After this, when the usual ray-intersection algorithms are applied,
the resulting t is actually in local space. I fixed it
using this:
t_candidate = glm::length(
glm::vec3(tri.transform * glm::vec4(hit_point, 1.0f)) - r.origin
);where hit_point is calculated using t from the local
space. I am not sure whether this has a problem, but it works nice with
my NYI fixes, so I assume that this part was correct.
The last thing I added was support for transformation matrices in shading. I passed the transformation matrix and its inverse and used it to calculate the the starting point of the shadow/reflection/refraction ray. The problem probably was lack of conversion of the normal from local to world space when shading.
Results
Only simple_transform and marching_dragons cases work well (marching_dragons has some intersection problems causing holes).
Performance
Some of the instanced and/or transformed cases:
| Testcase | Initialization Time | Rendering Time |
|---|---|---|
| dragon_metal | 1.66781 | 3.34593 |
| ellipsoids | 0.0009215 | 0.127835 |
| marching_dragons | 0.642299 | 1.49556 |
| metal_glass_plates | 0.0009182 | 1.4536 |
| simple_transform | 0.0005905 | 0.0972494 |
| spheres | 0.0006594 | 0.115266 |
| grass_desert | 0.004157 | 9.4637 |
| two_berserkers | 0.13364 | 0.29851 |
For comparison with the previous homework, here is the table for the cases I tested in HW1:
| Testcase | Initialization Time (Complete Tree BVH) | Initialization Time (Median BVH) | Rendering Time (Complete Tree BVH) | Rendering Time (Median BVH) |
|---|---|---|---|---|
| Berserker | 0.019156044 | 0.019131013 | 0.335249032 | 0.321981069 |
| Bunny | 0.026116776 | 0.02602214 | 0.076112225 | 0.072042758 |
| Car | 0.036106005 | 0.036436071 | 0.515020124 | 0.473704802 |
| Car Front | 0.036106005 | 0.036436071 | 0.51656498 | 0.476866441 |
| Cornellbox | 0.000743204 | 0.000748143 | 0.145353368 | 0.14518485 |
| Cornellbox Recursive | 0.000798003 | 0.000804106 | 0.235976484 | 0.234756606 |
| Low Poly | 0.032911273 | 0.032460691 | 0.83449588 | 0.816300713 |
| Other Dragon | 1.641374146 | 1.568181485 | 0.914947284 | 0.961579617 |
| Science Tree Glass | 0.012107489 | 0.012102265 | 0.804868588 | 0.821330206 |
| Spheres | 0.000773866 | 0.000767542 | 0.134561967 | 0.130511143 |
| Spheres Mirror | 0.00081141 | 0.000775633 | 0.152832844 | 0.148085395 |
| Tower | 0.023215116 | 0.023918437 | 0.901310673 | 0.988822282 |
| Two Spheres | 0.000517918 | 0.000508618 | 0.08861407 | 0.089882233 |
| Windmill | 0.044253173 | 0.044485013 | 0.782553569 | 0.818833286 |
Each of the cases actually ran for 10 times and the result is calculated as the geometric mean of these results. Car and Car Front have same initialization times since they actually render the same scene.

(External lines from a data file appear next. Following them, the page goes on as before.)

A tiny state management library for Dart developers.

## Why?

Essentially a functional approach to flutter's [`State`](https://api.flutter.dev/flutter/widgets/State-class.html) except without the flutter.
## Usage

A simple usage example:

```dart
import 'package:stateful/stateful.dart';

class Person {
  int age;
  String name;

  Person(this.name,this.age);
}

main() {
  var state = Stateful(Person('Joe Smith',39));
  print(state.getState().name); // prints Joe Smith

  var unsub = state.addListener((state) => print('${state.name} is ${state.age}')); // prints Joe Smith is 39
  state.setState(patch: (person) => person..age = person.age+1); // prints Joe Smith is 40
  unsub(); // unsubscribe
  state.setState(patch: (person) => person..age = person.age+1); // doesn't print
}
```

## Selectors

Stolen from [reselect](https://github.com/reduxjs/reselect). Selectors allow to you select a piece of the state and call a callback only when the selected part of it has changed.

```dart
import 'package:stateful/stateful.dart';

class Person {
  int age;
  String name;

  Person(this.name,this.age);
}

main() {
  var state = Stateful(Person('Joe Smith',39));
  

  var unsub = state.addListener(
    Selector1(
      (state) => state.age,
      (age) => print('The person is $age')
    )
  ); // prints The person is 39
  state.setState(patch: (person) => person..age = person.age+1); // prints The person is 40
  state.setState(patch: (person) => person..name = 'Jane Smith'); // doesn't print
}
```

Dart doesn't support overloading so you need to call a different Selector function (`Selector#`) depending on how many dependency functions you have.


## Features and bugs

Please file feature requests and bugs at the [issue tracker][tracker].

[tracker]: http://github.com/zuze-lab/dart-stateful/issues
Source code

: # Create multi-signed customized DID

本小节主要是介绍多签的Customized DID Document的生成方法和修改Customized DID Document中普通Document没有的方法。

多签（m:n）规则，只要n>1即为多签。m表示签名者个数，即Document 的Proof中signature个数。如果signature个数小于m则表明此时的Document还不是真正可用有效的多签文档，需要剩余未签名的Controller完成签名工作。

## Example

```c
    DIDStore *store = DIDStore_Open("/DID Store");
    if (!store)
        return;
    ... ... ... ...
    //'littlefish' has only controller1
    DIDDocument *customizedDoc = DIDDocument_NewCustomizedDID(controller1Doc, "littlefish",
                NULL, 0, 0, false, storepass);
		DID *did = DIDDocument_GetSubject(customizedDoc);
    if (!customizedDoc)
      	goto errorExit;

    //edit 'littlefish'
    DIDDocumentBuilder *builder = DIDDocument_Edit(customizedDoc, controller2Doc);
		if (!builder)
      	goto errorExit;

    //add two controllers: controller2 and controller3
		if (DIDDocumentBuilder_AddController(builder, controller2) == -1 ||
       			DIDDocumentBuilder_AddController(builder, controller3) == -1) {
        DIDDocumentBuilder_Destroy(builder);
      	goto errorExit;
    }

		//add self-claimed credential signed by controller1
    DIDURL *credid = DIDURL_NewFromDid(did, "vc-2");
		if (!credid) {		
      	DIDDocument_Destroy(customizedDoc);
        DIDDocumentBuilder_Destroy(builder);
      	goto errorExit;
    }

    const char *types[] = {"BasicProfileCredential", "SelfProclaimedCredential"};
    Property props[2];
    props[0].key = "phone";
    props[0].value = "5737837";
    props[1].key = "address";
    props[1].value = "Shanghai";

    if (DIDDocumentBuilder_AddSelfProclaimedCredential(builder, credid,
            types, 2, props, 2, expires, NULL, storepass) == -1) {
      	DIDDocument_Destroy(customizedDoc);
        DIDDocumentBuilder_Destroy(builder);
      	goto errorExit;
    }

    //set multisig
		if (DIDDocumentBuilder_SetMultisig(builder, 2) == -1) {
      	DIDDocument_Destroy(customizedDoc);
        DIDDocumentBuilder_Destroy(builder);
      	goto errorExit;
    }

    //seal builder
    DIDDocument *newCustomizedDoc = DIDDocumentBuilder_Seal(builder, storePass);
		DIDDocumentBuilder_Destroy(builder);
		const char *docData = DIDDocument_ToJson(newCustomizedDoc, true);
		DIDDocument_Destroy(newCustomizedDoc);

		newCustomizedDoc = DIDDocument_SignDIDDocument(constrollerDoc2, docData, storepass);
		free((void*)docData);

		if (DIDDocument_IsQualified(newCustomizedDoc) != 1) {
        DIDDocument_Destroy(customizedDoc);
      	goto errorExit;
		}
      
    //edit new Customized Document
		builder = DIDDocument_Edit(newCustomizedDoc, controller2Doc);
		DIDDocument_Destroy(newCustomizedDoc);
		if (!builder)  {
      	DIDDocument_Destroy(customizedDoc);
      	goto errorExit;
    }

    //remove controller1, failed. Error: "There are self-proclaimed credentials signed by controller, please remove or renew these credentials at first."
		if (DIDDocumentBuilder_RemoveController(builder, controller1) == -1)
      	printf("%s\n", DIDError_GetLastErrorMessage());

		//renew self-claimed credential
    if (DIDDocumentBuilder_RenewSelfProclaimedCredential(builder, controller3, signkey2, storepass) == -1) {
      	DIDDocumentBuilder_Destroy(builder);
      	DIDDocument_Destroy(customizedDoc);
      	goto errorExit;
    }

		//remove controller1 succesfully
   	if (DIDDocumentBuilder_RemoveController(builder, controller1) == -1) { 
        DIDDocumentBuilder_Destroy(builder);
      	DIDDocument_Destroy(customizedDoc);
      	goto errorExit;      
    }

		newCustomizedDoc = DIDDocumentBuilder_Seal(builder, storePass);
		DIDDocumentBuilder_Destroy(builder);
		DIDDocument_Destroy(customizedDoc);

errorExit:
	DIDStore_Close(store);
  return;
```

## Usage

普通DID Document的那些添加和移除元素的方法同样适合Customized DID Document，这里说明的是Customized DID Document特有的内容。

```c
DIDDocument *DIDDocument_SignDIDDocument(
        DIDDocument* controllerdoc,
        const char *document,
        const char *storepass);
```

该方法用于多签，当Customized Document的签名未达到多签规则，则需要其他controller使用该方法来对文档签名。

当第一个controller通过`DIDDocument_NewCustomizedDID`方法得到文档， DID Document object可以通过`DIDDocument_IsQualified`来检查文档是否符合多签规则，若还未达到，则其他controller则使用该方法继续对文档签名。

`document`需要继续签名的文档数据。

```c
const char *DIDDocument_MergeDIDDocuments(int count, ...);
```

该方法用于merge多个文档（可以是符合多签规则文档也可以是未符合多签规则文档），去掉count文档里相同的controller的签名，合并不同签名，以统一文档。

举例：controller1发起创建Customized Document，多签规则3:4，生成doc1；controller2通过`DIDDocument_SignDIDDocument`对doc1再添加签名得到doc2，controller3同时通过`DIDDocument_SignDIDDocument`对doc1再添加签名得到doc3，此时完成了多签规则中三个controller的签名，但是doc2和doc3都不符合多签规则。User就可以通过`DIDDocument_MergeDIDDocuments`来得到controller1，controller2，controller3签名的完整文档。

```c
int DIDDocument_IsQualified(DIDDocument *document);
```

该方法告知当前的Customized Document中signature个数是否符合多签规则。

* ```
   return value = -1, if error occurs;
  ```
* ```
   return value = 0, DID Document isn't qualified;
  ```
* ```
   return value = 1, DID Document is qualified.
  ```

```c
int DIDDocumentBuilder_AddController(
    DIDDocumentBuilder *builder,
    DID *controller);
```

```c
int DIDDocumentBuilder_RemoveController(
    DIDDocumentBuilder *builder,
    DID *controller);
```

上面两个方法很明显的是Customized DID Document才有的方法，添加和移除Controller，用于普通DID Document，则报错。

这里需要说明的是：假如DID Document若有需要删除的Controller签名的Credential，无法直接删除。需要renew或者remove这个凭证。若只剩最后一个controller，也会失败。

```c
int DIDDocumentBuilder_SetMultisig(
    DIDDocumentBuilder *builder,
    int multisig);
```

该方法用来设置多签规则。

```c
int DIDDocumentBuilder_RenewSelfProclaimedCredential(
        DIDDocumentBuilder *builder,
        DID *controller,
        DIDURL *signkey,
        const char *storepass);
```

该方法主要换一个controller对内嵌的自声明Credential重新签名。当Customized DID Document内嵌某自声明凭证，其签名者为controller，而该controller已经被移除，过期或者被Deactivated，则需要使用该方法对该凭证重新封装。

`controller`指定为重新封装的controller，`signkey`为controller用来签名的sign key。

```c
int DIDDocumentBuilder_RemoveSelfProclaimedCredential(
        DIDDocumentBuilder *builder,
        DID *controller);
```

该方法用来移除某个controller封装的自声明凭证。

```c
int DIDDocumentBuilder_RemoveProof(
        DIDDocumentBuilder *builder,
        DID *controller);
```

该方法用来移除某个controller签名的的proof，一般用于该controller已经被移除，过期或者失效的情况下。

For visualization purposes, I also draw bar charts for the previous table. First graph shows each scene, phase and BVH split algorithm separately. Second graph stacks initialization and rendering times of each algorithm so that the total times can easily be compared. Both plots are drawn using matplotlib.
Conclusion
The homework was, well, not a success. My half-baked submission is so bad that I have and will not try to render the video examples. However, I have at least some idea to fix these problems, and also an extra week. I also learnt once again that looking down to any kind of work is harmful. Having unrelated problems to the homeworks also does not help. Nevertheless, I am glad that I tried to do this homework, the insights of these homeworks are simply great.